Dan Herr and Matt Rooney tackle the feast-or-famine cycle that plagues most PE firms' deal flow. Dan's core provocation: private equity firms routinely push sales and marketing best practices on their portfolio companies — metrics, pipelines, accountability — yet fail to apply those same disciplines to their own sourcing functions. The episode lays out a systematic approach to breaking this cycle, centering on three pillars: measuring the right things, building granular pipeline infrastructure, and establishing structured accountability cadences.

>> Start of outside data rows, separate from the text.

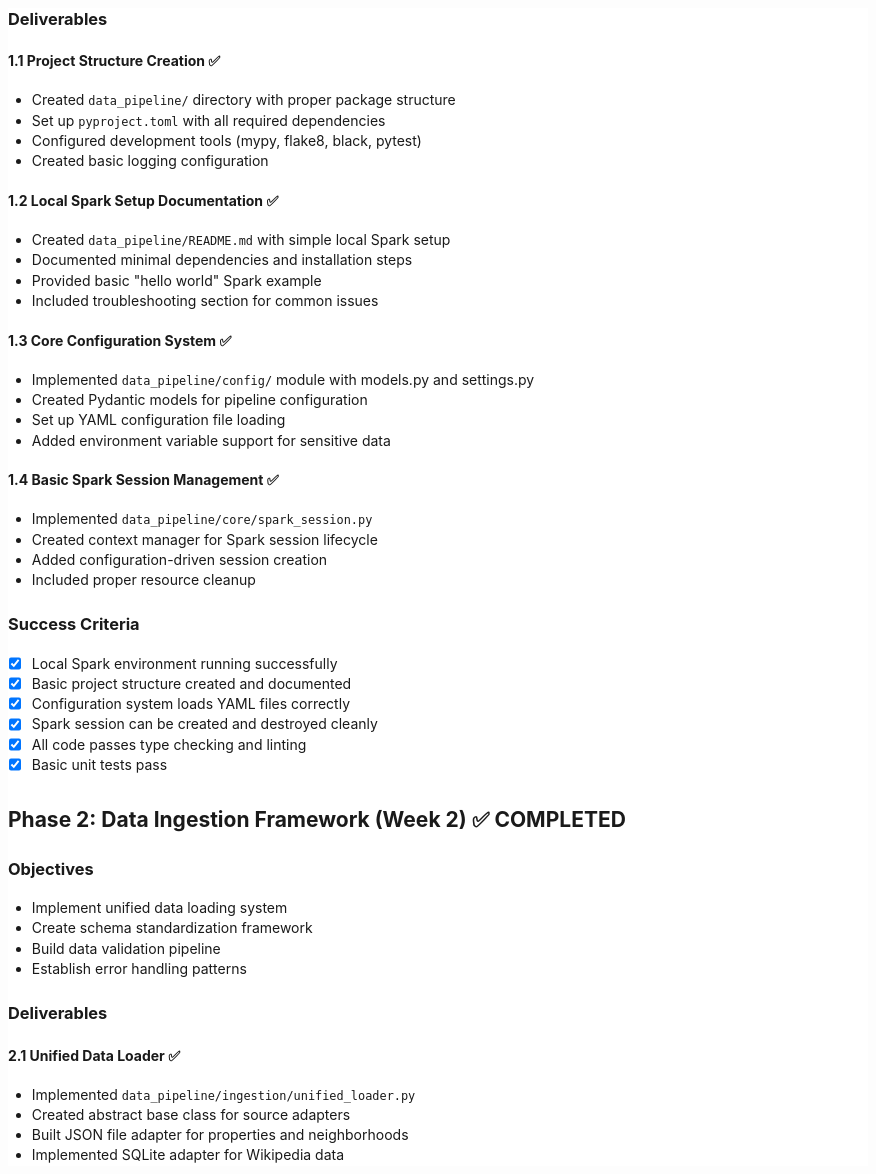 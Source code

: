 ### Deliverables

#### 1.1 Project Structure Creation ✅
- Created `data_pipeline/` directory with proper package structure
- Set up `pyproject.toml` with all required dependencies
- Configured development tools (mypy, flake8, black, pytest)
- Created basic logging configuration

#### 1.2 Local Spark Setup Documentation ✅
- Created `data_pipeline/README.md` with simple local Spark setup
- Documented minimal dependencies and installation steps
- Provided basic "hello world" Spark example
- Included troubleshooting section for common issues

#### 1.3 Core Configuration System ✅
- Implemented `data_pipeline/config/` module with models.py and settings.py
- Created Pydantic models for pipeline configuration
- Set up YAML configuration file loading
- Added environment variable support for sensitive data

#### 1.4 Basic Spark Session Management ✅
- Implemented `data_pipeline/core/spark_session.py`
- Created context manager for Spark session lifecycle
- Added configuration-driven session creation
- Included proper resource cleanup

### Success Criteria
- [x] Local Spark environment running successfully
- [x] Basic project structure created and documented
- [x] Configuration system loads YAML files correctly
- [x] Spark session can be created and destroyed cleanly
- [x] All code passes type checking and linting
- [x] Basic unit tests pass

## Phase 2: Data Ingestion Framework (Week 2) ✅ COMPLETED

### Objectives
- Implement unified data loading system
- Create schema standardization framework
- Build data validation pipeline
- Establish error handling patterns

### Deliverables

#### 2.1 Unified Data Loader ✅
- Implemented `data_pipeline/ingestion/unified_loader.py`
- Created abstract base class for source adapters
- Built JSON file adapter for properties and neighborhoods
- Implemented SQLite adapter for Wikipedia data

The discussion begins with the distinction between input metrics (outreach volume, coverage compliance) and output metrics (top-prospect engagement, pipeline progression, capital deployment). Dan argues that measuring inputs alone incentivizes box-checking — team members blast off low-value emails just to hit a number — whereas output-focused metrics like "what percentage of your top prospects have you engaged this quarter" push behavior toward the creative, high-impact work that actually moves the needle. He then walks through how to build 10–15 pipeline stages in a CRM (versus the typical 4–5), enabling managers to cross-sectionalize their pipeline and identify exactly where top prospects are getting stuck for each team member.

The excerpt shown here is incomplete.